### Activity
Reproduce the records that follow in full, excluding any picture they contain.

── Records for the exercise ──

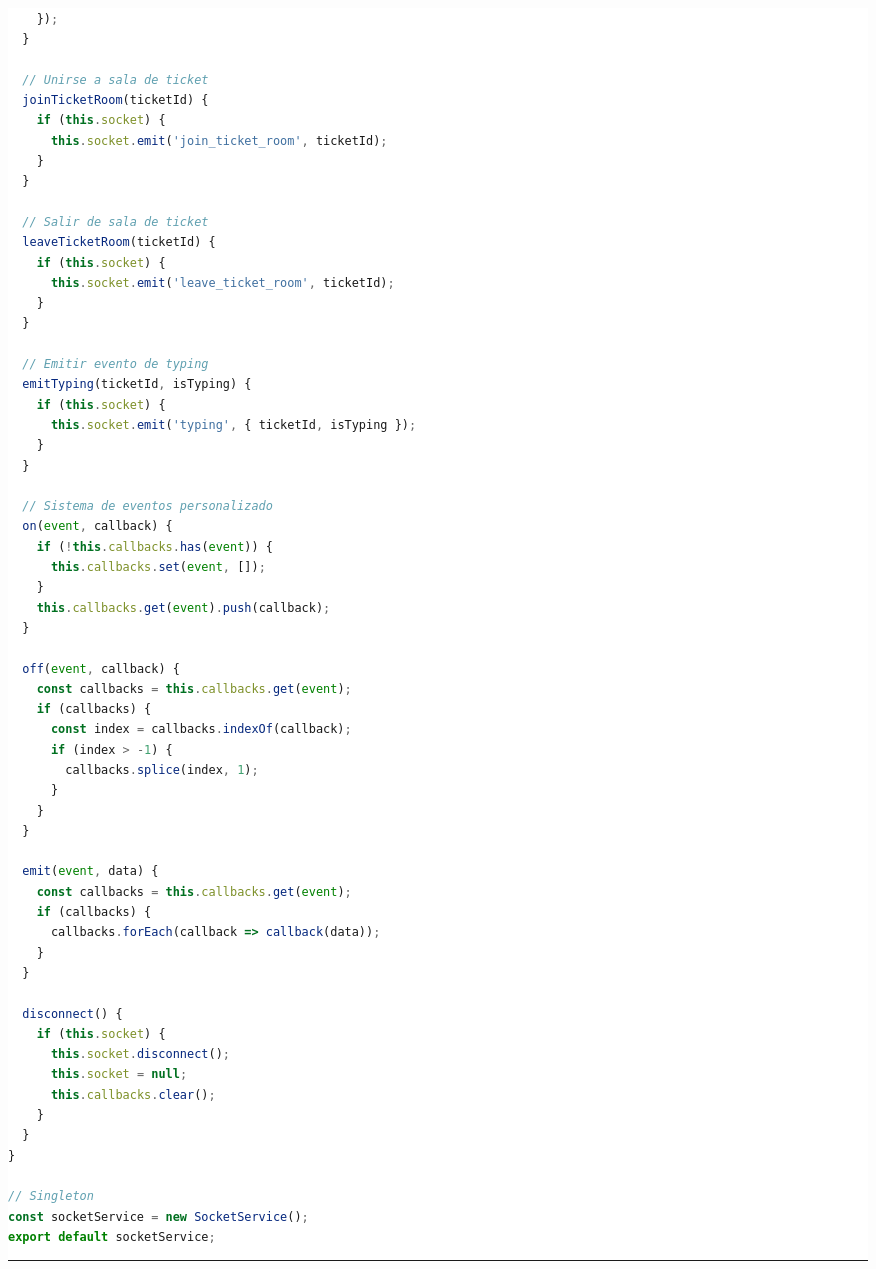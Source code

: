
 ```javascript
    });
  }

  // Unirse a sala de ticket
  joinTicketRoom(ticketId) {
    if (this.socket) {
      this.socket.emit('join_ticket_room', ticketId);
    }
  }

  // Salir de sala de ticket
  leaveTicketRoom(ticketId) {
    if (this.socket) {
      this.socket.emit('leave_ticket_room', ticketId);
    }
  }

  // Emitir evento de typing
  emitTyping(ticketId, isTyping) {
    if (this.socket) {
      this.socket.emit('typing', { ticketId, isTyping });
    }
  }

  // Sistema de eventos personalizado
  on(event, callback) {
    if (!this.callbacks.has(event)) {
      this.callbacks.set(event, []);
    }
    this.callbacks.get(event).push(callback);
  }

  off(event, callback) {
    const callbacks = this.callbacks.get(event);
    if (callbacks) {
      const index = callbacks.indexOf(callback);
      if (index > -1) {
        callbacks.splice(index, 1);
      }
    }
  }

  emit(event, data) {
    const callbacks = this.callbacks.get(event);
    if (callbacks) {
      callbacks.forEach(callback => callback(data));
    }
  }

  disconnect() {
    if (this.socket) {
      this.socket.disconnect();
      this.socket = null;
      this.callbacks.clear();
    }
  }
}

// Singleton
const socketService = new SocketService();
export default socketService;
```

---
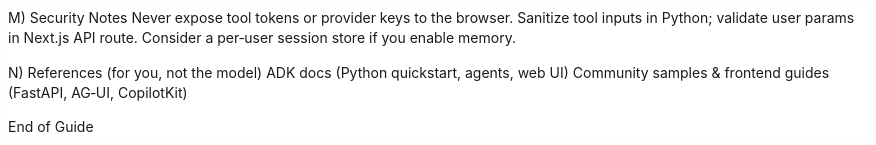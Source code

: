 M) Security Notes
Never expose tool tokens or provider keys to the browser.
Sanitize tool inputs in Python; validate user params in Next.js API route.
Consider a per‑user session store if you enable memory.

N) References (for you, not the model)
ADK docs (Python quickstart, agents, web UI)
Community samples & frontend guides (FastAPI, AG‑UI, CopilotKit)

End of Guide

───

### Completed task
Source code

:
 ```javascript
    });
  }

  // Unirse a sala de ticket
  joinTicketRoom(ticketId) {
    if (this.socket) {
      this.socket.emit('join_ticket_room', ticketId);
    }
  }

  // Salir de sala de ticket
  leaveTicketRoom(ticketId) {
    if (this.socket) {
      this.socket.emit('leave_ticket_room', ticketId);
    }
  }

  // Emitir evento de typing
  emitTyping(ticketId, isTyping) {
    if (this.socket) {
      this.socket.emit('typing', { ticketId, isTyping });
    }
  }

  // Sistema de eventos personalizado
  on(event, callback) {
    if (!this.callbacks.has(event)) {
      this.callbacks.set(event, []);
    }
    this.callbacks.get(event).push(callback);
  }

  off(event, callback) {
    const callbacks = this.callbacks.get(event);
    if (callbacks) {
      const index = callbacks.indexOf(callback);
      if (index > -1) {
        callbacks.splice(index, 1);
      }
    }
  }

  emit(event, data) {
    const callbacks = this.callbacks.get(event);
    if (callbacks) {
      callbacks.forEach(callback => callback(data));
    }
  }

  disconnect() {
    if (this.socket) {
      this.socket.disconnect();
      this.socket = null;
      this.callbacks.clear();
    }
  }
}

// Singleton
const socketService = new SocketService();
export default socketService;
```

---
Source code

: M) Security Notes
Never expose tool tokens or provider keys to the browser.
Sanitize tool inputs in Python; validate user params in Next.js API route.
Consider a per‑user session store if you enable memory.

N) References (for you, not the model)
ADK docs (Python quickstart, agents, web UI)
Community samples & frontend guides (FastAPI, AG‑UI, CopilotKit)

End of Guide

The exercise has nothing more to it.